BREAKING NEWS

Brazil's Rousseff loses crucial impeachment vote in Congress

BRASILIA - Brazilian President Dilma Rousseff lost a crucial impeachment vote in the lower house of Congress on Sunday and appeared almost certain to be forced from office in a move that would end 13 years of leftist Workers' Party rule.
As thousands of pro- and anti-impeachment protesters demonstrated outside Congress, the opposition comfortably surpassed the two-thirds majority needed to send Rousseff for trial in the Senate on charges of manipulating budget accounts.
The floor of the lower house was a sea of Brazilian flags and pumping fists as dozens of lawmakers carried the deputy who cast the decisive 342nd vote in their arms.
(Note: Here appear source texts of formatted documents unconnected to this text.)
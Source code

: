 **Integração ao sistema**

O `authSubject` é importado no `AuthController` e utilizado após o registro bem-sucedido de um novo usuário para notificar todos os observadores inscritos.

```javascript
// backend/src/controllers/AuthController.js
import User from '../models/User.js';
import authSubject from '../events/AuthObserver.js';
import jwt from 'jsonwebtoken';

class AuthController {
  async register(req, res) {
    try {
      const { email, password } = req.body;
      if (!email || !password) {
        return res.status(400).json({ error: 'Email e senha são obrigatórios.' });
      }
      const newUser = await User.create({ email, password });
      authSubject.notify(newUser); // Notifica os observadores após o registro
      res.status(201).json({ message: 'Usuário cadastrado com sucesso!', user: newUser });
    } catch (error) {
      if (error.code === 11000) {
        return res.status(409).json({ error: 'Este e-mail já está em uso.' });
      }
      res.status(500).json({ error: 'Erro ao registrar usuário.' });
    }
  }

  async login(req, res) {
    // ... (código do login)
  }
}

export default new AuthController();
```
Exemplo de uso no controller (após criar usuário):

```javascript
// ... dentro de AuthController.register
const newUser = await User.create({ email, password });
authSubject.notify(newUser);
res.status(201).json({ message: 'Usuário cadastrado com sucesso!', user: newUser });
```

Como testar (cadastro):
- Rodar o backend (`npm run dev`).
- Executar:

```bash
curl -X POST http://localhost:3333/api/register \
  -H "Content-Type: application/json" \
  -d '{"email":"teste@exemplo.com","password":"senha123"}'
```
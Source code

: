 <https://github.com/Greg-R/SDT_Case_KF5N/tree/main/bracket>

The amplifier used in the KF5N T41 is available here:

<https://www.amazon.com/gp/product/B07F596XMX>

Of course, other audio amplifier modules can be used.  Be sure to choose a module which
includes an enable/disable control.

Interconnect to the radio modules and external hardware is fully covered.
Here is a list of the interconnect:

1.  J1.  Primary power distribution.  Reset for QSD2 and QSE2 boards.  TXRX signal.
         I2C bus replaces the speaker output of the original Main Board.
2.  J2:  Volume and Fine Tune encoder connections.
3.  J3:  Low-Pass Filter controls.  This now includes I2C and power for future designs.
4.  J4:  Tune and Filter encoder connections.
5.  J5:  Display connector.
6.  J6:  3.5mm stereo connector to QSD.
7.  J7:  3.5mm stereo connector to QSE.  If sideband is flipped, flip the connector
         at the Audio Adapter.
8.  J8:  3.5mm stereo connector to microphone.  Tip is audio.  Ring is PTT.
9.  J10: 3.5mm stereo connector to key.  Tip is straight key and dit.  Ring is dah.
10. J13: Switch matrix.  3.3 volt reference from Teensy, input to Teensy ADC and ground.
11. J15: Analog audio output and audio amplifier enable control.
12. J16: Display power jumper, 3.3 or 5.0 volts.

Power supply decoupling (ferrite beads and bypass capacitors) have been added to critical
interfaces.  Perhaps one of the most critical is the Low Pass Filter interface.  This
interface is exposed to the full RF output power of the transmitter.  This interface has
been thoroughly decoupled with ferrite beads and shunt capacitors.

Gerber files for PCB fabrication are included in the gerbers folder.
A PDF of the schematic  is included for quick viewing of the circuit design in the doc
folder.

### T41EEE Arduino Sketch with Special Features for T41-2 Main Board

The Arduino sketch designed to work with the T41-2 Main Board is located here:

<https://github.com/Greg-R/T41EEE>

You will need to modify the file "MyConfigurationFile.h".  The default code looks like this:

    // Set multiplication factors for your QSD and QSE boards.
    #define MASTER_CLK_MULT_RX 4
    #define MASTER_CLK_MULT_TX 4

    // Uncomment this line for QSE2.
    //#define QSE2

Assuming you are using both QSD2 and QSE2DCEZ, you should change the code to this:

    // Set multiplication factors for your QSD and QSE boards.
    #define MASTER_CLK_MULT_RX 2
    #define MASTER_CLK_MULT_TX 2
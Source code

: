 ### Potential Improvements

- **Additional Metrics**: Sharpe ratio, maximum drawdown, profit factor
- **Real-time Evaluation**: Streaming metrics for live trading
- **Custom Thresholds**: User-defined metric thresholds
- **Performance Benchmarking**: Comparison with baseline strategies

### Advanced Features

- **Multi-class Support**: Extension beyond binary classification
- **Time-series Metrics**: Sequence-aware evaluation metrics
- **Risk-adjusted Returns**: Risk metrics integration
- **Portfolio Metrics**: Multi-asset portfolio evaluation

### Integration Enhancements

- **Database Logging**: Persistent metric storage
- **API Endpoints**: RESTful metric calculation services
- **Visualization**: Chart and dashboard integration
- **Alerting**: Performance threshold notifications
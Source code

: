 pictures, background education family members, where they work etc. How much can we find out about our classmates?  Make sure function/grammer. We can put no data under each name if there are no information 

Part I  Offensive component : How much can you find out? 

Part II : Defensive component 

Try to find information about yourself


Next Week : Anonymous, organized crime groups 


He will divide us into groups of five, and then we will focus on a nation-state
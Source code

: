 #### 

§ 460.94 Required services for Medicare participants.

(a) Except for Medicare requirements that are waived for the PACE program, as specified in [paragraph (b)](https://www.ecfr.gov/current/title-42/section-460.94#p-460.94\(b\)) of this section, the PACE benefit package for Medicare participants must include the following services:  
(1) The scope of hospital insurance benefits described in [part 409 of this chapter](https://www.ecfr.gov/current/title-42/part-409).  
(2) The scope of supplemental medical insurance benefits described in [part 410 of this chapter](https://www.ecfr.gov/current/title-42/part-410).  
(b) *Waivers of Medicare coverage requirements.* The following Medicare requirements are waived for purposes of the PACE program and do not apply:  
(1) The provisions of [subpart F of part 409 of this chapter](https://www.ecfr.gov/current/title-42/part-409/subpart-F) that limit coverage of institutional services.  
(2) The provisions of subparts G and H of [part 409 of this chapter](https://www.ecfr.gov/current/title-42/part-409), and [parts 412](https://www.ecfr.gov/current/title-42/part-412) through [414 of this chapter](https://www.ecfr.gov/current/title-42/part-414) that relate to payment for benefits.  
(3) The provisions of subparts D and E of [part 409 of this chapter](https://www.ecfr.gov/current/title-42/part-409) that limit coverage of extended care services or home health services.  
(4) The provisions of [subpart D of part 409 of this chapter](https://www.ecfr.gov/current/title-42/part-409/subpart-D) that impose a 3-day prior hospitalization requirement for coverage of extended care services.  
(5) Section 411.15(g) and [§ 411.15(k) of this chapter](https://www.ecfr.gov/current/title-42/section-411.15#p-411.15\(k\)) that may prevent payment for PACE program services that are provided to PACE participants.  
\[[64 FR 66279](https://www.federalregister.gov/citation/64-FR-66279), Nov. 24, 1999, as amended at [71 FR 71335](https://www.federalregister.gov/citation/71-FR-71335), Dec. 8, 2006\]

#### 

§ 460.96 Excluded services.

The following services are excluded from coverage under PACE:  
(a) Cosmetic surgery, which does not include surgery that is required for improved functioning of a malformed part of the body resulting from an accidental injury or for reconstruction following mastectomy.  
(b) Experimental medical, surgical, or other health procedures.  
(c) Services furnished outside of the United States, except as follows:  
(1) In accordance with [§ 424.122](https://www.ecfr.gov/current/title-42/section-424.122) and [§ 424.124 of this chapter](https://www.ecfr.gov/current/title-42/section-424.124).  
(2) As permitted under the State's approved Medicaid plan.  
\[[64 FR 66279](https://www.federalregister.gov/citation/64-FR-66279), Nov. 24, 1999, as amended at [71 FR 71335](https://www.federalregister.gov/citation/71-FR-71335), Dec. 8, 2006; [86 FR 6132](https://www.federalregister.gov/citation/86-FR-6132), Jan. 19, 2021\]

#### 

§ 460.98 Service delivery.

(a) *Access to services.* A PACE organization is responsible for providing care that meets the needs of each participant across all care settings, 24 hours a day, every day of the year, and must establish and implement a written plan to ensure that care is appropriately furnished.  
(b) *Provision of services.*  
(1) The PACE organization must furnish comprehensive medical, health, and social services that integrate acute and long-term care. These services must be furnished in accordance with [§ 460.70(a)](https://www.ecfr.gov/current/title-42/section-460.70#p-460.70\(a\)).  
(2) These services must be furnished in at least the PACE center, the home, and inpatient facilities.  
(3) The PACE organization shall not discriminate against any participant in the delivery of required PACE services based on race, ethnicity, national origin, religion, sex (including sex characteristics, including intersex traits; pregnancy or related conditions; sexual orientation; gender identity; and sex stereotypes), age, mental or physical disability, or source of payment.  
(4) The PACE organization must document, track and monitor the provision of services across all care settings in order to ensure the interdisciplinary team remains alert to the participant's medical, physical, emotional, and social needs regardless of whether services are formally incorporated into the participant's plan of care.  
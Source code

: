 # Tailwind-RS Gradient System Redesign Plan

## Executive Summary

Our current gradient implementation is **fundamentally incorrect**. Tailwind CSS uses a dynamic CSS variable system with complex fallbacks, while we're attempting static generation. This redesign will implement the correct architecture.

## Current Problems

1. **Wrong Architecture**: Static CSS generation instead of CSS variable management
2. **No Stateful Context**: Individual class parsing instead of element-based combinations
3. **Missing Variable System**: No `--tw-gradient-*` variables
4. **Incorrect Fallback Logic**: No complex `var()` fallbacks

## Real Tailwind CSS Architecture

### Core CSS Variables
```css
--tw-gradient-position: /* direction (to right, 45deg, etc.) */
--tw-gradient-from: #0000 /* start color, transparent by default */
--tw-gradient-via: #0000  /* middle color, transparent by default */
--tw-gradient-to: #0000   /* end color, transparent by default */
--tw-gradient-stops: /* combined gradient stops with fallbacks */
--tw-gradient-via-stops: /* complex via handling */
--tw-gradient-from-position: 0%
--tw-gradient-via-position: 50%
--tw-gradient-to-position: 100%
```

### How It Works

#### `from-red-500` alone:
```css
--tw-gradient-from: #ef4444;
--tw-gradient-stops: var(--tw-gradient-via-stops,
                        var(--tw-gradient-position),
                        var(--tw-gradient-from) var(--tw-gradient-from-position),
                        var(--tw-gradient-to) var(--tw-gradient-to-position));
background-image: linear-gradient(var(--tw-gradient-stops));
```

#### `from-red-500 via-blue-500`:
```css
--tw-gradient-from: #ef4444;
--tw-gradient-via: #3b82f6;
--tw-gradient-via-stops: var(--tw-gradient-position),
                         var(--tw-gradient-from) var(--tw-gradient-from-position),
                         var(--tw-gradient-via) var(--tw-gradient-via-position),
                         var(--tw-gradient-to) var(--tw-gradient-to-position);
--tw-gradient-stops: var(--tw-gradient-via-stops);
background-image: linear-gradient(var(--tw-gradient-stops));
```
In Brazil's largest cities of Sao Paulo and Rio de Janeiro, fireworks lit up the night sky and cars honked their horns in celebration after the vote.
If the Senate now votes by a simple majority to proceed with the impeachment as expected in early May, Rousseff would be suspended from her post and be replaced by Vice President Michel Temer as acting president pending her trial. Temer would serve out Rousseff's term until 2018 if she is found guilty.
The impeachment battle, waged during Brazil's worst recession since the 1930s, has divided the country of 200 million people more deeply than at any time since the end of its military dictatorship in 1985.